2014-09-02: WARCMerge: Merging Multiple WARC files into a single WARC file

WARCMerge is the name given to a new tool for organizing WARC files. The name describes it -- merging multiple WARC files into a single one. In web archiving, WARC files can be generated by well-known web crawlers such as Hertrix and Wget command, or by state-of-the-art tools like WARCreate/WAIL and Webrecorder.io which were developed to support the personal web archiving. WARC files contain records not only for HTTP responses and metadata elements but also all original HTTP requests. By having those WARC files, any replay tools (e.g., Wayback Machine) can be used to reconstruct and display the original web pages. I would emphasize here that a single WARC file may consist of records related to different web sites. In other words, multiple web sites can be archived in the same WARC file.

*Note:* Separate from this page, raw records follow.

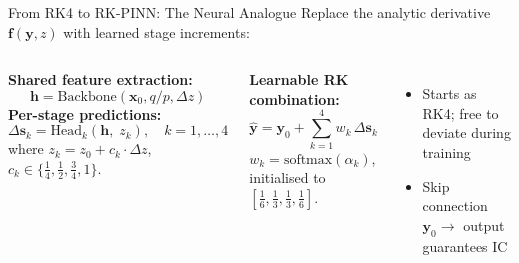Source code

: \documentclass[aspectratio=169, 11pt]{beamer}
\newcommand{\vb}[1]{\bm{#1}}
\begin{document}
\begin{frame}{From RK4 to RK-PINN: The Neural Analogue}
  Replace the analytic derivative $\vb{f}(\vb{y}, z)$ with learned stage increments:
  \begin{columns}[T]
    \textbf{Shared feature extraction:}
    \[
      \vb{h} = \text{Backbone}(\vb{x}_0, q/p, \Delta z)
    \]
    \textbf{Per-stage predictions:}
    \[
      \Delta\vb{s}_k = \text{Head}_k(\vb{h},\; z_k), \quad k = 1,\ldots,4
    \]
    where $z_k = z_0 + c_k \cdot \Delta z$, \; $c_k \in \{\tfrac{1}{4}, \tfrac{1}{2}, \tfrac{3}{4}, 1\}$.

    \textbf{Learnable RK combination:}
    \[
      \hat{\vb{y}} = \vb{y}_0 + \sum_{k=1}^{4} w_k\,\Delta\vb{s}_k
    \]
    $w_k = \text{softmax}(\alpha_k)$, initialised to $[\tfrac{1}{6}, \tfrac{1}{3}, \tfrac{1}{3}, \tfrac{1}{6}]$.
    \begin{itemize}
      \item Starts as RK4; free to deviate during training
      \item Skip connection $\vb{y}_0 \to$ output guarantees IC
    \end{itemize}
  \end{columns}

  \medskip
  \centering
\end{frame}
\end{document}
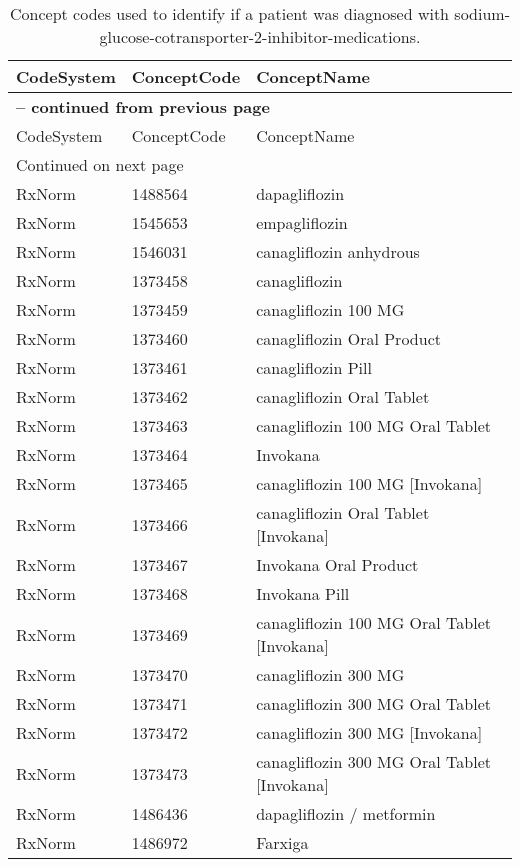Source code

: \begin{longtable}{p{}p{}p{}}
\caption{Concept codes used to identify if a patient was diagnosed with sodium-glucose-cotransporter-2-inhibitor-medications.} \\ 
 CodeSystem & ConceptCode & ConceptName \\ 
  \hline 
\endfirsthead 
\multicolumn{3}{p{\textwidth}}{{ \bfseries \tablename \thetable{} -- continued from previous page}} \\ 
\hline CodeSystem & ConceptCode & ConceptName \\ \hline 
\endhead 
\hline \multicolumn{3}{p{\textwidth}}{{Continued on next page}} \\ \hline 
\endfoot 
\hline 
\endlastfoot 
 \hline
RxNorm & 1488564 & dapagliflozin \\ 
  RxNorm & 1545653 & empagliflozin \\ 
  RxNorm & 1546031 & canagliflozin anhydrous \\ 
  RxNorm & 1373458 & canagliflozin \\ 
  RxNorm & 1373459 & canagliflozin 100 MG \\ 
  RxNorm & 1373460 & canagliflozin Oral Product \\ 
  RxNorm & 1373461 & canagliflozin Pill \\ 
  RxNorm & 1373462 & canagliflozin Oral Tablet \\ 
  RxNorm & 1373463 & canagliflozin 100 MG Oral Tablet \\ 
  RxNorm & 1373464 & Invokana \\ 
  RxNorm & 1373465 & canagliflozin 100 MG [Invokana] \\ 
  RxNorm & 1373466 & canagliflozin Oral Tablet [Invokana] \\ 
  RxNorm & 1373467 & Invokana Oral Product \\ 
  RxNorm & 1373468 & Invokana Pill \\ 
  RxNorm & 1373469 & canagliflozin 100 MG Oral Tablet [Invokana] \\ 
  RxNorm & 1373470 & canagliflozin 300 MG \\ 
  RxNorm & 1373471 & canagliflozin 300 MG Oral Tablet \\ 
  RxNorm & 1373472 & canagliflozin 300 MG [Invokana] \\ 
  RxNorm & 1373473 & canagliflozin 300 MG Oral Tablet [Invokana] \\ 
  RxNorm & 1486436 & dapagliflozin / metformin \\ 
  RxNorm & 1486972 & Farxiga \\ 

\end{longtable}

This Python program runs in three different modes. In the first mode, the program sequentially reads records one by one from different WARC files and combines them into a new file in which an extra metadata element is added to indicate when this merging operation occurred. Furthermore, a new “warcinfo” record is placed at the beginning of the resulting WARC file(s). This record contains information about WARCMerge program and metadata for date and time.

The second mode is very similar to the first mode; the only difference here is the source of WARC files. In the first mode the source files are from a specific directory, while in the second mode an explicit list of WARC files is provided.


In third mode, an existing WARC file is appended to the end of another WARC file. In this case, only one metadata element (WARC-appended-by-WARCMerge) is added to each “warcinfo” record found in the first file.

Finally, regardless of the mode, WARCMerge always checks for errors like validating the resulting WARC files as well as ensuring that the size of the resulting file does not exceed the maximum size limit. (The maximum size limit can be changed through the program's source code by assigning a new value to the variable: MaxWarcSize).

Download WARCMerge:
  • WARCMerge's source code is available on GitHub, or by running the following command:
                   git clone https://github.com/maturban/WARCMerge.git

Dependencies:
  • Tested on Linux Ubuntu 12.04
  • Requires Python 2.7+
  • Requires Java to run Jwattool for validating WARC files
Running WARCMerge:

As described above, WARCMerge can be run in three different modes; see the three examples below (adding the option '-q' will make the program run in a quiet mode; the program does not display any messages)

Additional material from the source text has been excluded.